Chalk is a soft, white, and porous type of limestone. Because chalk has a greater resistance to weathering and slumping than clays, it is often found forming tall steep cliffs at the sea edge. The famous White Cliffs of Dover in Kent, England are chalk cliffs. The Champagne region of France sits on chalk deposits, in which artificial caves are created to store wine. Blackboard chalk was traditionally made of natural chalk, however, modern chalk is usually made from the mineral gypsum.

Chalk
Travertine

Travertine is a variety of limestone that forms usually near waterfalls in hot spring mineral-rich streams. Calcium carbonate calcite is deposited as evaporation of the water leaves the mineral. Pamukkale in Turkey, is one of the best examples in the world of travertine rock deposits.
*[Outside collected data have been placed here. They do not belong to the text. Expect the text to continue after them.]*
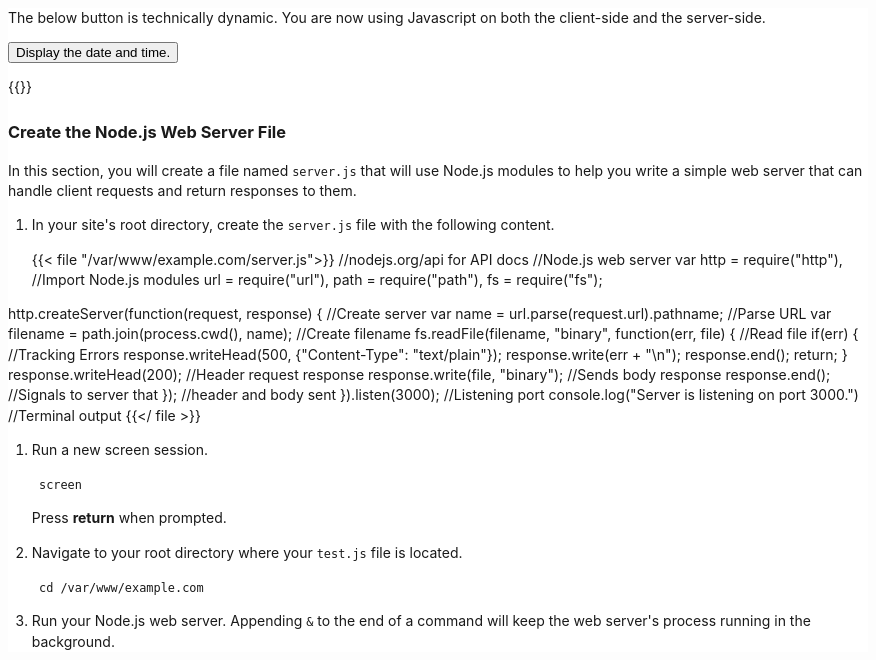 <p>
The below button is technically dynamic. You are now using Javascript on both the client-side and the server-side.</p>

<button type="button" onclick="document.getElementById('sample').innerHTML = Date()"> Display the date and time.</button>
<p id="sample"></p>

</body>
</html>
    {{</ file >}}

### Create the Node.js Web Server File

In this section, you will create a file named `server.js` that will use Node.js modules to help you write a simple web server that can handle client requests and return responses to them.

1. In your site's root directory, create the `server.js` file with the following content.

      {{< file "/var/www/example.com/server.js">}}
//nodejs.org/api for API docs
//Node.js web server
var http = require("http"),                           //Import Node.js modules
    url = require("url"),
    path = require("path"),
    fs = require("fs");

http.createServer(function(request, response) {       //Create server
var name = url.parse(request.url).pathname;           //Parse URL
var filename = path.join(process.cwd(), name);        //Create filename
fs.readFile(filename, "binary", function(err, file) { //Read file
    if(err) {                                         //Tracking Errors
        response.writeHead(500, {"Content-Type": "text/plain"});
        response.write(err + "\n");
        response.end();
        return;
    }
    response.writeHead(200);                          //Header request response
    response.write(file, "binary");                   //Sends body response
    response.end();                                   //Signals to server that
 });                                                  //header and body sent
}).listen(3000);                                      //Listening port
console.log("Server is listening on port 3000.")      //Terminal output
        {{</ file >}}

1. Run a new screen session.

        screen

    Press **return** when prompted.

1. Navigate to your root directory where your `test.js` file is located.

        cd /var/www/example.com

1. Run your Node.js web server. Appending `&` to the end of a command will keep the web server's process running in the background.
It can also form in cave systems when dripping mineral-rich water walls, stalactites/stalagmites. It is often used as a building material particularly in Italy. The Romans mined travertine for building temples, monuments, bath complexes, and amphitheaters such as the Colosseum.

Travertine
Tufa

Tufa is similar to travertine limestone, but is usually softer and much more porous, forming in more normal water temperatures. It forms near spring stream channels or near lakes as columns and mound formations.

Tufa
Coquina

Normally found on the coast, coquina is a weakly compacted limestone made of large pieces (over 2mm in size) of coral or shells. It has been used as a building material in the past, but being so soft and crumbly it usually has to be dried out for 3 years to become hard enough to use.